Jung em um dos seus últimos livros, “Um Mito Moderno”, de 1958, escrevia que por seu brilho ou “calor mágico”, os discos voadores se transformaram num arquétipo moderno. Primeiro pela sua forma circular. Jung observava que a forma arredondada sempre expressou, simbolicamente, o equilíbrio psíquico do homem, a mandala como símbolo psicológico de totalidade.
Porém, as formas arredondadas são comuns nos sonhos, visões, alucinações e delírios em que as produções do inconsciente coletivo irrompem no consciente. Isso ocorreria em casos de indivíduos psiquicamente dissociados. Estado de dissociação em que a mandala interior é projetada para o exterior – numa era tecnológica, a clássica dissociação religiosa é substituída pelas máquinas alienígenas: dos céus não virão mais anjos, Jesus ou mesmo Deus (ficamos céticos demais para crermos em seres sobrenaturais ou mitológicos), mas alienígenas em suas máquinas voadoras.
Ou, os chineses, num radical deslocamento metonímico – para a opinião pública ocidental, tão alienígenas quanto marcianos ou seres interdimensionais.
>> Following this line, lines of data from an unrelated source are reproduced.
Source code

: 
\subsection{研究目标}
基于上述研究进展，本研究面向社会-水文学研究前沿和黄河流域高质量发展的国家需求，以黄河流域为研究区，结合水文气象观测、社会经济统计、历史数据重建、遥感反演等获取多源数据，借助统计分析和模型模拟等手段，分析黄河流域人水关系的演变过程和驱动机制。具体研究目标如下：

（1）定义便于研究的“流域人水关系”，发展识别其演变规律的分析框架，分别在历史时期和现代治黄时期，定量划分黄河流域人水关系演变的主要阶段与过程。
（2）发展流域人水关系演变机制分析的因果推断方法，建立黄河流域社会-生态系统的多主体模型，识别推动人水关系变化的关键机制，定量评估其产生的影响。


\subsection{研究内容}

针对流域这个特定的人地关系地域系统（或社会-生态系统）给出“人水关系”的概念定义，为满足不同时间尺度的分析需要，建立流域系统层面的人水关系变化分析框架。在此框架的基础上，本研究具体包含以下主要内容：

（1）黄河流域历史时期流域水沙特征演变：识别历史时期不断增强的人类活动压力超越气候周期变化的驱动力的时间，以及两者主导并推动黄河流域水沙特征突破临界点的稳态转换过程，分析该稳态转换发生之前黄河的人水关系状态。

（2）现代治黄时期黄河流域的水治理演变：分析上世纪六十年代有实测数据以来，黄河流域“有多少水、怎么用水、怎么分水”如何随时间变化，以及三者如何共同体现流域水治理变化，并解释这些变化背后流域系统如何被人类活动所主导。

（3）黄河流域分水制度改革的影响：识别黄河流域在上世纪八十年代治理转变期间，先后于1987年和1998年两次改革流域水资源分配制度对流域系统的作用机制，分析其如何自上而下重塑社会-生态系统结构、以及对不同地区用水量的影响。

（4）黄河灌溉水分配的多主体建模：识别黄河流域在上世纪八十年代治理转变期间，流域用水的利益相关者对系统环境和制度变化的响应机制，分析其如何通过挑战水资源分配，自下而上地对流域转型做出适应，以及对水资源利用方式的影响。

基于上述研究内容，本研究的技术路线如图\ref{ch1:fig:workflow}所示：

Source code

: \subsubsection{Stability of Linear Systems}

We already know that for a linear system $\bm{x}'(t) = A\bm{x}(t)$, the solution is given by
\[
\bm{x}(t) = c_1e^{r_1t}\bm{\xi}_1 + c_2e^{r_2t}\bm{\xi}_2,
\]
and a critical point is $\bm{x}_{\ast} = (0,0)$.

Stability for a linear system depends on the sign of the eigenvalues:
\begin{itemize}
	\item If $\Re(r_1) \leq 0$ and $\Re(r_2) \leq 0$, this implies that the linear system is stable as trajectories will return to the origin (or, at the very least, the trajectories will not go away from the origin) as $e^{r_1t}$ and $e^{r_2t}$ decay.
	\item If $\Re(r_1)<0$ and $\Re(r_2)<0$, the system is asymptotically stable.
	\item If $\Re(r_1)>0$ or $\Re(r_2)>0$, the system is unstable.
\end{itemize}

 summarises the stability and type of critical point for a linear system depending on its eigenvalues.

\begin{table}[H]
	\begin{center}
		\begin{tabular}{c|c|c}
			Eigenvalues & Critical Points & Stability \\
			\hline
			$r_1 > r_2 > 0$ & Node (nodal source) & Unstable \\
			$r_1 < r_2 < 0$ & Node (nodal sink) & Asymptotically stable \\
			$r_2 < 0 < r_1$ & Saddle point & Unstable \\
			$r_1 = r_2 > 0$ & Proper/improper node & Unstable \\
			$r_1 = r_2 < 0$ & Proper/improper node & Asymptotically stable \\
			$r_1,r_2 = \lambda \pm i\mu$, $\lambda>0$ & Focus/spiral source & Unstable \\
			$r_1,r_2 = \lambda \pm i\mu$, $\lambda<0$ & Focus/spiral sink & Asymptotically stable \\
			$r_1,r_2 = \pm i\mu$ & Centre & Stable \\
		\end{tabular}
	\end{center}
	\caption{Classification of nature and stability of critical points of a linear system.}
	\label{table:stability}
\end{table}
Além do que, o “calor mágico” desse mito moderno (afinal, não é todo dia que vemos notícias de assemelhados de discos voadores nos telejornais “sérios”) não apenas desvia a atenção para eventos mais comprometedores como o terrorismo dos EUA na explosão do Nord Stream e um novo Chernobyl em Ohio.
É uma ferramenta de Guerra Cognitiva cujo conceito teve um painel no evento “Desafio de Inovação” da OTAN em outubro de 2021, ano em que foi dado o início da aproximação dos OVNIs com Guerra Fria pelas autoridades dos EUA.
Para o criador do conceito, François du Cluzel (ex-militar francês que ajudou a criar o Centro de Inovação da OTAN – iHub - em 2013 e, desde então, administra a base sediada em Norfolk, Virgínia (EUA), a Guerra Cognitiva vai muito além da guerra de informação ou das operações psicológicas.
A guerra cognitiva não é apenas uma luta contra o que pensamos, mas sim uma luta contra a maneira como pensamos. É muito mais poderoso e vai muito além da guerra psicológica e de informação. É fundamental compreender o que é o jogo da nossa cognição, da forma como o nosso cérebro processa a informação e a transforma em conhecimento, e não apenas um jogo da informação ou dos aspectos psicológicos do nosso cérebro. Não é apenas uma ação contra o que pensamos, mas também uma ação contra a maneira como pensamos, a maneira como processamos as informações e as transformamos em conhecimento – clique aqui.
Portanto, há nessa inédita conexão entre OVNIs e Guerra Fria através da narrativa de não-ficção midiática uma estratégia não contra o que pensamos, mas contra a maneira como pensamos. A imposição de uma cognição dissociativa no qual as fronteiras entre ficção e realidade cessam e se impõem a suspensão da incredulidade: numa estratégia metonímica, ficção e realidade se contaminam – OVNIs, chineses, discos voadores, alienígenas, comunistas e assim por diante, numa semiose infernal.
E o “calor mágico” desse mito moderno ajuda a fazer a liga.